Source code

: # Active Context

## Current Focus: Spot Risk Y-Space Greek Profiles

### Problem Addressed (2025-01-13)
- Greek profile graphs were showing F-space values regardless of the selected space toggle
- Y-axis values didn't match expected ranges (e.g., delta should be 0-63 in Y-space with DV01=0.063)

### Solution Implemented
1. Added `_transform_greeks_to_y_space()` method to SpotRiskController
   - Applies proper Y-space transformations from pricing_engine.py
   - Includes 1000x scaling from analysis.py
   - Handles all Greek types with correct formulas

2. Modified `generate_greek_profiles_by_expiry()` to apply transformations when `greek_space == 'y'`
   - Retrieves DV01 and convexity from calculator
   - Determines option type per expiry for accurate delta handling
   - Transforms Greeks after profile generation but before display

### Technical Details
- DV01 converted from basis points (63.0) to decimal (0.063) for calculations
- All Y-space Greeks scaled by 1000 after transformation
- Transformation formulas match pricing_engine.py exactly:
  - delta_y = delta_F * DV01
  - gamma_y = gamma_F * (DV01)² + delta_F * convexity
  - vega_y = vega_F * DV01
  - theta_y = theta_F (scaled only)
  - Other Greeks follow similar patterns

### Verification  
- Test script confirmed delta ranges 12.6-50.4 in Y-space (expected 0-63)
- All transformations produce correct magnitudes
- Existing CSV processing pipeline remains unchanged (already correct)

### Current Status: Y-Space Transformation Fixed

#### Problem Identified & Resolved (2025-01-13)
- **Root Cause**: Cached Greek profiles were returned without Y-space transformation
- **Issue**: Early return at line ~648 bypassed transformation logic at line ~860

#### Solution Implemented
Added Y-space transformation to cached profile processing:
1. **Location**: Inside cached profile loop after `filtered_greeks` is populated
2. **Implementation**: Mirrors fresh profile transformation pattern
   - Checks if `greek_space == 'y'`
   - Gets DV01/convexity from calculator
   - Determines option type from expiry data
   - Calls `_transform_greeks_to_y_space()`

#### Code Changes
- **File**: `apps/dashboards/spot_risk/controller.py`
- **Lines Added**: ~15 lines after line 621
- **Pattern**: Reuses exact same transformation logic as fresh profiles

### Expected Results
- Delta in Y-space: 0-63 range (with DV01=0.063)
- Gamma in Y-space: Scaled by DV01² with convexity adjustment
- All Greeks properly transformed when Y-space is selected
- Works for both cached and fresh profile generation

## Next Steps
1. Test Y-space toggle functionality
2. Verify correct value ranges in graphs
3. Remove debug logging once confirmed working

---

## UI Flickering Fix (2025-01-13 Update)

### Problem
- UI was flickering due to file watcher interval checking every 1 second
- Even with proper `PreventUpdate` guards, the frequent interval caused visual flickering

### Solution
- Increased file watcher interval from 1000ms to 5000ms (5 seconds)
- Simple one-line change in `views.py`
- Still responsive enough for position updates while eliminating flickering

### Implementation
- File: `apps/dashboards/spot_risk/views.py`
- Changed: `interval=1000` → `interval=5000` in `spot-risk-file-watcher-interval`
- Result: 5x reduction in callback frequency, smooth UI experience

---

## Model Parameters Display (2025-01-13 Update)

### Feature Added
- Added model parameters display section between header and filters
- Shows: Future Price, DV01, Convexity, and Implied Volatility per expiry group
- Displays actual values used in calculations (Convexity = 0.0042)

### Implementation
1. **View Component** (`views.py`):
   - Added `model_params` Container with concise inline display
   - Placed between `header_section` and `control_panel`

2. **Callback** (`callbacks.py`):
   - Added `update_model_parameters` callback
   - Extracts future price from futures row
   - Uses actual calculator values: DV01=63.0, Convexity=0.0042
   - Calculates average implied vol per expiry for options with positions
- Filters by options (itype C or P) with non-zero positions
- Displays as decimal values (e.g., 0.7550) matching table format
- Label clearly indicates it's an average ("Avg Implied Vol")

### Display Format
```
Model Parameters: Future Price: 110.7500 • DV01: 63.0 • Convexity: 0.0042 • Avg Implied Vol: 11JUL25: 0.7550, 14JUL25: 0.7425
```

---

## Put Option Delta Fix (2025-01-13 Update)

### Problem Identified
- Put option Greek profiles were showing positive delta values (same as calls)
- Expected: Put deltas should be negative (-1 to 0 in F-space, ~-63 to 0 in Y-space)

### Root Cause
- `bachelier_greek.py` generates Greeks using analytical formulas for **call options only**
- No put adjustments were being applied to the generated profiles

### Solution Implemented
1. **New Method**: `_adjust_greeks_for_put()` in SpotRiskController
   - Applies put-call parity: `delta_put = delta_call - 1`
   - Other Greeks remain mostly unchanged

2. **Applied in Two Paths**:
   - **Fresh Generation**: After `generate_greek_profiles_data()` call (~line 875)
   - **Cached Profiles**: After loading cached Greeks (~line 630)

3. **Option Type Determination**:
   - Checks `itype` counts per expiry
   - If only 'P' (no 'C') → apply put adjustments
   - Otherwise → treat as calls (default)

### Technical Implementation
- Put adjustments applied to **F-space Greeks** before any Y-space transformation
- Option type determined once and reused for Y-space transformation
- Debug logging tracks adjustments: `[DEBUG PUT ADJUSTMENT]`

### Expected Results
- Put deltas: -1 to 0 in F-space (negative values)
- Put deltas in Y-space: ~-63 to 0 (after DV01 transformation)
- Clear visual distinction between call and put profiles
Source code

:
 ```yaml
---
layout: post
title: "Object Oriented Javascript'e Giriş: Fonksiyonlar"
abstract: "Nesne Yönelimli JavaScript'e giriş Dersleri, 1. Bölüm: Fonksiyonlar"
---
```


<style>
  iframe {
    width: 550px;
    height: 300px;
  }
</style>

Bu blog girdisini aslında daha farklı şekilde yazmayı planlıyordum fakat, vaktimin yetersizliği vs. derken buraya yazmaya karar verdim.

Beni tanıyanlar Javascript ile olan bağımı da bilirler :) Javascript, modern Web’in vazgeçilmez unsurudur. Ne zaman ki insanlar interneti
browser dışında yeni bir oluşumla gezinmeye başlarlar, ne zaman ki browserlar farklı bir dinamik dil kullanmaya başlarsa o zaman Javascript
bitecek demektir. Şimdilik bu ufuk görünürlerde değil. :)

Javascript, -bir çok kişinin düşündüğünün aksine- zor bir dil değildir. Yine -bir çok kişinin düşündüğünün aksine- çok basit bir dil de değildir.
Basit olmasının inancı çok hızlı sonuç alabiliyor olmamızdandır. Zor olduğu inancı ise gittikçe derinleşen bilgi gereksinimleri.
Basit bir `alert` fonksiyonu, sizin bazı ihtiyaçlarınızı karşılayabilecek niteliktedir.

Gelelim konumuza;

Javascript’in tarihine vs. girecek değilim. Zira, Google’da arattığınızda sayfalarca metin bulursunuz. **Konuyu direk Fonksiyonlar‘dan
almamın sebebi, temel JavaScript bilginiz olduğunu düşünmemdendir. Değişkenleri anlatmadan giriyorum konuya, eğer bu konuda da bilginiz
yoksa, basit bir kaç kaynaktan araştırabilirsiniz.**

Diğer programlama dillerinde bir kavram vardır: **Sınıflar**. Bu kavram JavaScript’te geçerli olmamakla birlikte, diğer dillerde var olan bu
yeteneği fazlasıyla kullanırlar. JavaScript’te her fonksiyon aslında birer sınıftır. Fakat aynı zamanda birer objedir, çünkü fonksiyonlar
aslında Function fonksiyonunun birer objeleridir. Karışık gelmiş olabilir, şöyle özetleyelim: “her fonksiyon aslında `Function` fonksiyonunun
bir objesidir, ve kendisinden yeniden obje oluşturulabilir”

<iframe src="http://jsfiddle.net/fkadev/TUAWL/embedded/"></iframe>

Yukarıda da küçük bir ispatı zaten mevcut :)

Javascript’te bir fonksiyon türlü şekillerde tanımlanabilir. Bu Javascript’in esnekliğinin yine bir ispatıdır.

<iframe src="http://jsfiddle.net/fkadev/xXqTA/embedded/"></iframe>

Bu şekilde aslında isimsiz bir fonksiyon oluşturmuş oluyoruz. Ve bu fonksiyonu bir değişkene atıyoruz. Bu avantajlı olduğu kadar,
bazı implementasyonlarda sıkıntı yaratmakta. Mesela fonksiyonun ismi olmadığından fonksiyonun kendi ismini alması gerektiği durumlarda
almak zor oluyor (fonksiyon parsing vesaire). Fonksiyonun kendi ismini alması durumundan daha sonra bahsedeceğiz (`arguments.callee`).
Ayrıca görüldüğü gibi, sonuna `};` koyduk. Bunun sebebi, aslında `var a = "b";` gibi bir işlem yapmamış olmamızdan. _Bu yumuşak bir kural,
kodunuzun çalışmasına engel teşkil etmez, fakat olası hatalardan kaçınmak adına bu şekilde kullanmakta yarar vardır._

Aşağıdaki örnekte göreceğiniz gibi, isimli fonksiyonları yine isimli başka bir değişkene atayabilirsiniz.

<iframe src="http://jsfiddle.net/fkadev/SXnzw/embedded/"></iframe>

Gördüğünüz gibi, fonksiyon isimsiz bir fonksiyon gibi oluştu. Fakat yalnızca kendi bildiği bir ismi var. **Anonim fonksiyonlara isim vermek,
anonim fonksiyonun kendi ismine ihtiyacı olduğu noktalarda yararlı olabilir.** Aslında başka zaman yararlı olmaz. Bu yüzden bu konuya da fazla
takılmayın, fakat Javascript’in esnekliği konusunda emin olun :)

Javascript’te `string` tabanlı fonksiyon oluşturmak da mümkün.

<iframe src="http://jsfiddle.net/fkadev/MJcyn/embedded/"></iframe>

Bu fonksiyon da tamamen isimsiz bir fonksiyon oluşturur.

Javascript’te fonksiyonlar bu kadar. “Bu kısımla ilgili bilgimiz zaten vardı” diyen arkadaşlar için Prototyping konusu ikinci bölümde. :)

--------------------------------

■ Your instructions ■
Your answer must consist solely of the lines above between the line holding "- **Root Cause**: Cached" and the line holding "## Next Steps", inclusive, copied exactly.

■ Result for this exercise ■
- **Root Cause**: Cached Greek profiles were returned without Y-space transformation
- **Issue**: Early return at line ~648 bypassed transformation logic at line ~860

#### Solution Implemented
Added Y-space transformation to cached profile processing:
1. **Location**: Inside cached profile loop after `filtered_greeks` is populated
2. **Implementation**: Mirrors fresh profile transformation pattern
   - Checks if `greek_space == 'y'`
   - Gets DV01/convexity from calculator
   - Determines option type from expiry data
   - Calls `_transform_greeks_to_y_space()`

#### Code Changes
- **File**: `apps/dashboards/spot_risk/controller.py`
- **Lines Added**: ~15 lines after line 621
- **Pattern**: Reuses exact same transformation logic as fresh profiles

### Expected Results
- Delta in Y-space: 0-63 range (with DV01=0.063)
- Gamma in Y-space: Scaled by DV01² with convexity adjustment
- All Greeks properly transformed when Y-space is selected
- Works for both cached and fresh profile generation

## Next Steps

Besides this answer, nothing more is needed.